For you gurus out there, I stumbled upon this interview question online:

Write a function that given a string of digits and a target value, prints where to put +'s and *'s between the digits so they combine exactly to the target value. Note there may be more than one answer, it doesn't matter which one you print.


"1231231234",11353 -> "12*3+1+23*123*4"

"3456237490",1185 -> "3*4*56+2+3*7+490"

"3456237490",9191 -> "no solution"

Let's say the string is 100 digits!


Note: this was written before the "100 digits" part was added to the question. I'm not going to attempt to work out a non-brute-force solution.
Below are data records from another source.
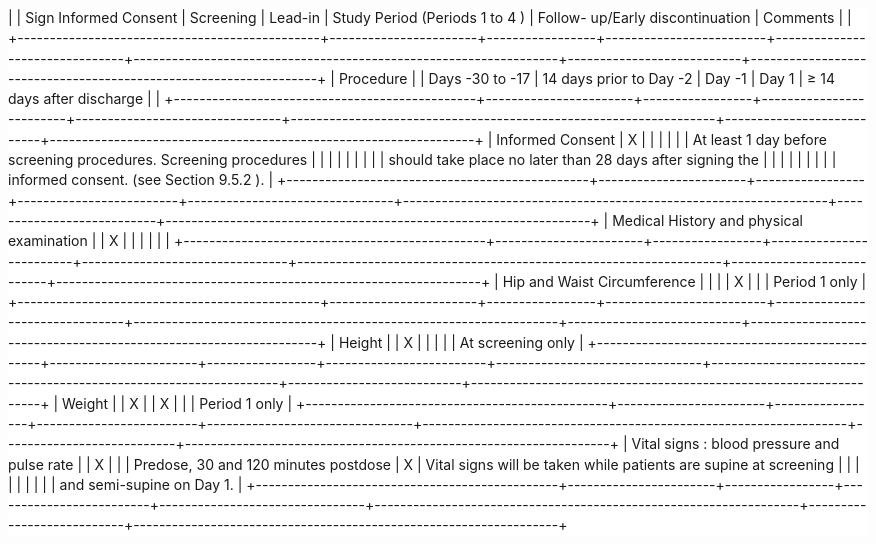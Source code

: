 |                                               | Sign Informed Consent | Screening       | Lead-in                 | Study Period (Periods 1 to 4 ) | Follow- up/Early discontinuation                                 | Comments                  |                                                                  |
+-----------------------------------------------+-----------------------+-----------------+-------------------------+--------------------------------+------------------------------------------------------------------+---------------------------+------------------------------------------------------------------+
| Procedure                                     |                       | Days -30 to -17 | 14 days prior to Day -2 | Day -1                         | Day 1                                                            | ≥ 14 days after discharge |                                                                  |
+-----------------------------------------------+-----------------------+-----------------+-------------------------+--------------------------------+------------------------------------------------------------------+---------------------------+------------------------------------------------------------------+
| Informed Consent                              | X                     |                 |                         |                                |                                                                  |                           | At least 1 day before screening procedures. Screening procedures |
|                                               |                       |                 |                         |                                |                                                                  |                           | should take place no later than 28 days after signing the        |
|                                               |                       |                 |                         |                                |                                                                  |                           | informed consent. (see Section 9.5.2 ).                          |
+-----------------------------------------------+-----------------------+-----------------+-------------------------+--------------------------------+------------------------------------------------------------------+---------------------------+------------------------------------------------------------------+
| Medical History and physical examination      |                       | X               |                         |                                |                                                                  |                           |                                                                  |
+-----------------------------------------------+-----------------------+-----------------+-------------------------+--------------------------------+------------------------------------------------------------------+---------------------------+------------------------------------------------------------------+
| Hip and Waist Circumference                   |                       |                 |                         | X                              |                                                                  |                           | Period 1 only                                                    |
+-----------------------------------------------+-----------------------+-----------------+-------------------------+--------------------------------+------------------------------------------------------------------+---------------------------+------------------------------------------------------------------+
| Height                                        |                       | X               |                         |                                |                                                                  |                           | At screening only                                                |
+-----------------------------------------------+-----------------------+-----------------+-------------------------+--------------------------------+------------------------------------------------------------------+---------------------------+------------------------------------------------------------------+
| Weight                                        |                       | X               |                         | X                              |                                                                  |                           | Period 1 only                                                    |
+-----------------------------------------------+-----------------------+-----------------+-------------------------+--------------------------------+------------------------------------------------------------------+---------------------------+------------------------------------------------------------------+
| Vital signs : blood pressure and pulse rate   |                       | X               |                         |                                | Predose, 30 and 120 minutes postdose                             | X                         | Vital signs will be taken while patients are supine at screening |
|                                               |                       |                 |                         |                                |                                                                  |                           | and semi-supine on Day 1.                                        |
+-----------------------------------------------+-----------------------+-----------------+-------------------------+--------------------------------+------------------------------------------------------------------+---------------------------+------------------------------------------------------------------+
I would brute force it. Basically we can think of any potential solution as a number in base 3, with as many trits (trinary digits) as there are digits in the original string, -1. Each trits could be:

0 : no symbol
1 : +
2 : *

So for the example of "3456237490" and a trinary number of 100212001 the result would be 3+456*2+3*749+0.

Then you've just got to run through all the possibilities and evaluate each one. It's fiddly, but not hard. (In an interview I'd then ask if the interviewer wanted me to actually code it up, and if so whether to code the whole thing or just part of it. I'm happy to code it up in C# if anyone wants...)

There may be more intelligent ways of doing it, but as a friend of mine says: "If brute force isn't working for you, you're not using enough of it."


Dynamic programming solution (O(len(s) * n**3))

def place_op(s, n):
    Given a string of digits s and a nonnegative integer n, return a
    string t of times, plus and digits with s as a subsequence that
    evaluates to n.  Runs in time O(len(s) * n**3).
    >>> eval(place_op('1231231234', 11353))
    >>> eval(place_op('3456237490', 1185))
    >>> place_op('3456237490', 9191)  # returns None, for no solution
    # What follows is a dynamic programming algorithm.  Each partial
    # solution can be described by a partial sum, a partial product, and
    # a partial integer.  For 1+2*3+4*5*67, the partial sum is 1+2*3 ==
    # 7, the partial product is 4*5 == 20, and the partial integer is
    # 67.  Given a new digit d, we can extend this string by d, *d, or
    # +d and update the partial sum, product, and integer appropriately.
    # All values are capped at n + 1 so that this remains an O(len(s) *
    # n**3) algorithm.  This is a valid optimization because all
    # operations except multiplying by zero only increase the quantity
    # in question, and multiplying by zero always yields the same
    # result, zero, no matter the other operand.
    sol = {(0, 1, int(s[0])): s[0]}
    for c in s[1:]:
        d = int(c)
        sol1 = {}
        for (psum, pprod, pint), t in sol.iteritems():
            pint1 = min(pint * 10 + d, n + 1)
            sol1[(psum, pprod, pint1)] = t + c
            pprod1 = min(pprod * pint, n + 1)
            sol1[(psum, pprod1, d)] = t + '*' + c
            psum1 = psum + pprod * pint
            if psum1 <= n:
                sol1[(psum1, 1, d)] = t + '+' + c
        sol = sol1
    for (psum, pprod, pint), t in sol.iteritems():
        if psum + pprod * pint == n:
            return t
    return None

For numbers of this size (10 digits), provided that you can only insert +'s and *'s, there are only about 20,000 possible ways to insert the operators (between any two digits, insert a +, a *, or nothing, so 3^9 = 19683), so you should be able to brute force a solution quickly.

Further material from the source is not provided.